THE RECORDS Start Marker
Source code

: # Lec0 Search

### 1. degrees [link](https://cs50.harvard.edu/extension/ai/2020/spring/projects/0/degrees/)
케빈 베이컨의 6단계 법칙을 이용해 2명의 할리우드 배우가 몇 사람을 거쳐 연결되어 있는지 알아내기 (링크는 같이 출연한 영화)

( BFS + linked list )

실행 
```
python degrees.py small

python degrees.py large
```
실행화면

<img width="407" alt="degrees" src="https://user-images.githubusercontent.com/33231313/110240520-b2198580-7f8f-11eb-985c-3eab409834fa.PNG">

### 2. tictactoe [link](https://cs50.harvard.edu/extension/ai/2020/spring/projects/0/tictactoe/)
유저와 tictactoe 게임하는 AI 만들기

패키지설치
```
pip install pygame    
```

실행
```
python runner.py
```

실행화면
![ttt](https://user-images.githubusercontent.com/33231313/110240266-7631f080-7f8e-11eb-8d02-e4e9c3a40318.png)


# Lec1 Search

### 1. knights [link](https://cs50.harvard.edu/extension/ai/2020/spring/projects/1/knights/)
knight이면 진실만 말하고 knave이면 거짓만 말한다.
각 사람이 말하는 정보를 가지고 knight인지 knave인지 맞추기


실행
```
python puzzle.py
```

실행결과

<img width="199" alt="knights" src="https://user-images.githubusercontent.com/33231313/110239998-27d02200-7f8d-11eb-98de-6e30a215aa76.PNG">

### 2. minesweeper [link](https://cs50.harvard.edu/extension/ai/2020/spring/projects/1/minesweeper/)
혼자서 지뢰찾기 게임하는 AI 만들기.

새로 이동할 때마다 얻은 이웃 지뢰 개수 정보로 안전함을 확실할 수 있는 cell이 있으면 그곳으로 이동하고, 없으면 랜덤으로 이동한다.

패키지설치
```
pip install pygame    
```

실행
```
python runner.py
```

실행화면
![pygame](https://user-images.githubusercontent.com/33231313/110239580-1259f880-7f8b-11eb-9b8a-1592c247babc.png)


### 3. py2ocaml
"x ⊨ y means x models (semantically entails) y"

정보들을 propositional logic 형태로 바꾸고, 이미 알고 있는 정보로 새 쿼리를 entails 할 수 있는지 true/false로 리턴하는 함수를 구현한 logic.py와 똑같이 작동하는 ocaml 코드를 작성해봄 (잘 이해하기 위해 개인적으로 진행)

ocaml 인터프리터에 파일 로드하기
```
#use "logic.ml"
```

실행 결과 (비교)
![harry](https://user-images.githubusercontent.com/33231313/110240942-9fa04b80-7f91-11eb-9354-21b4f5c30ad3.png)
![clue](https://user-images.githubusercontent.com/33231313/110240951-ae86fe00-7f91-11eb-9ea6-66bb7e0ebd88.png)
THE RECORDS End Marker
THE RECORDS Start Marker
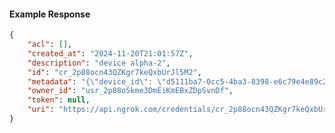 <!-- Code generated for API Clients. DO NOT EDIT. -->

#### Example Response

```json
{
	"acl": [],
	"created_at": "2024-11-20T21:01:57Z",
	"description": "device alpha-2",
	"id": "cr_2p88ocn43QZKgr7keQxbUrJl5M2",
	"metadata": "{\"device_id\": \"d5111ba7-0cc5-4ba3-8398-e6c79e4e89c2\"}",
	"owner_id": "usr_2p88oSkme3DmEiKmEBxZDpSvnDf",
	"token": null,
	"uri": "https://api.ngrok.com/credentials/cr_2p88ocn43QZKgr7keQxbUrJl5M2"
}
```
THE RECORDS End Marker
WHAT YOU HAVE TO DO: Throughout the listing above, how many lines hold the word "게임하는"? Answer with only the number.

RESPONSE AREA: 2